Saul Greenberg

Research Overview

Saul Greenberg is an Emeritus Professor in the Department of Computer Science and Faculty Professor in the Faculty of Science at the University of Calgary. He was inducted as an ACM Fellow in 2013 for his contributions to computer supported cooperative work and ubiquitous computing, and was also elected to the prestigious ACM CHI Academy in April 2005 for his overall contributions to the field of Human Computer Interaction. He also received the Canadian Human Computer Communications Society Achievement Award in May 2007, and has held a University Professorship - a distinguished University of Calgary award recognizing research excellence. He is a prolific author with a high impact factor (at time of writing, he was ranked as a Top Author in the HCI domain by Microsoft's Academic Search, 5th overall in the HCI Bibliography 'Hot Authors' list, 7th Canadian in Computer Science/Electronics in Guide2Research). Google Scholar reports ~24,000 citations to his work, with an H-number of 83.

While he is a computer scientist by training, the work by Saul Greenberg and his talented students typify the cross-discipline aspects of Human Computer Interaction, Computer Supported Cooperative Work, and Ubiquitous Computing. His many research contributions are bound by the common thread of embodied interaction, which considers how computer technology fits within the fabric of people’s day to day activities and practices. This includes how such technology blends naturally in the flow of people’s work practices, how people socialize and work together through technology, and how that technology fits within people’s physical environment. For example, he and his team recently researched proxemic interaction, where interaction design is driven by the distance, orientation, identity and movement relationships between people and their surrounding devices.

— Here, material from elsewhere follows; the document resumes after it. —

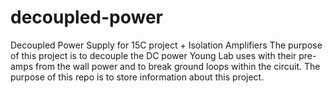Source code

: # decoupled-power
Decoupled Power Supply for 15C project + Isolation Amplifiers
The purpose of this project is to decouple the DC power Young Lab uses with their pre-amps from the wall power and to break ground loops within the circuit.
The purpose of this repo is to store information about this project.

He and his crew are well known for various significant contributions to the field, all necessary to pursue the broad goal of situated interaction.

  • Articulation of design-oriented social science theories that serve as a requirements specification. For example, his team’s work on proxemic interactions transforms social constructs into particular attributes that can be sensed and exploited by computers. His team's articulation of the nuances of awareness in distributed groupware has been used extensively by others as the theoretical foundation behind their work.
  • Innovative and seminal system designs based on observations of social phenomenon. For example, his team’s work on digital surfaces (large, interactive touch-sensitive digital wall and tables, touch-sensitive tablets and other handheld devices) led to various innovations in interaction technology, as well as the notion of mixed-presence groupware that lets multiple co-located groups work with each other across distance. Another example is the commercialized Teamrooms system, and the later Notification Collage and Community Bar systems; these developed notions of room metaphors and of sidebars as a means to allow a group to stay aware of each other and easily move into real-time interaction.
  • Toolkits enabling rapid prototyping of innovative groupware and ubiquitous appliances. For example, the Proximity Toolkit tracks the spatial relationships and identity of people, digital devices and other entities in a room-sized space. The Haptic Puck Toolkit and the Fiduciary Glove Toolkit both enable haptics and hand part identification on a multi-touch surface. Phidgets is a (now commercialized) hardware/software toolkit that lets designers rapidly build computer-controlled physical interfaces. Earlier, the Groupkit groupware toolkit was the first such system that allowed developers to rapidly create and experiment with distributed groupware.
  • Refinement of evaluation methods, where a plethora of methods have been developed to help researchers and developers rapidly evaluate the systems they were building. Examples include discount usability methods specific to groupware, and debates about the limits of usability evaluation as a testing method.

Dr. Greenberg is also known for his strong commitment in making his tools, systems, and educational material readily available to other researchers and educators.